== Given records ==
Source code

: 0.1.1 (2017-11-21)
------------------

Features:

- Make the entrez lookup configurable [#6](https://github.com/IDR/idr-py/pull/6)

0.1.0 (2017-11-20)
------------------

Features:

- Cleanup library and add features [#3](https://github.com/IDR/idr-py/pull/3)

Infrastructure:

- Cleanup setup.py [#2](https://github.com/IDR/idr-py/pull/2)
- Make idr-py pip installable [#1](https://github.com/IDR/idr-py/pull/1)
===
Print each record from the listing above exactly as it was given.

Source code

: 0.1.1 (2017-11-21)
------------------

Features:

- Make the entrez lookup configurable [#6](https://github.com/IDR/idr-py/pull/6)

0.1.0 (2017-11-20)
------------------

Features:

- Cleanup library and add features [#3](https://github.com/IDR/idr-py/pull/3)

Infrastructure:

- Cleanup setup.py [#2](https://github.com/IDR/idr-py/pull/2)
- Make idr-py pip installable [#1](https://github.com/IDR/idr-py/pull/1)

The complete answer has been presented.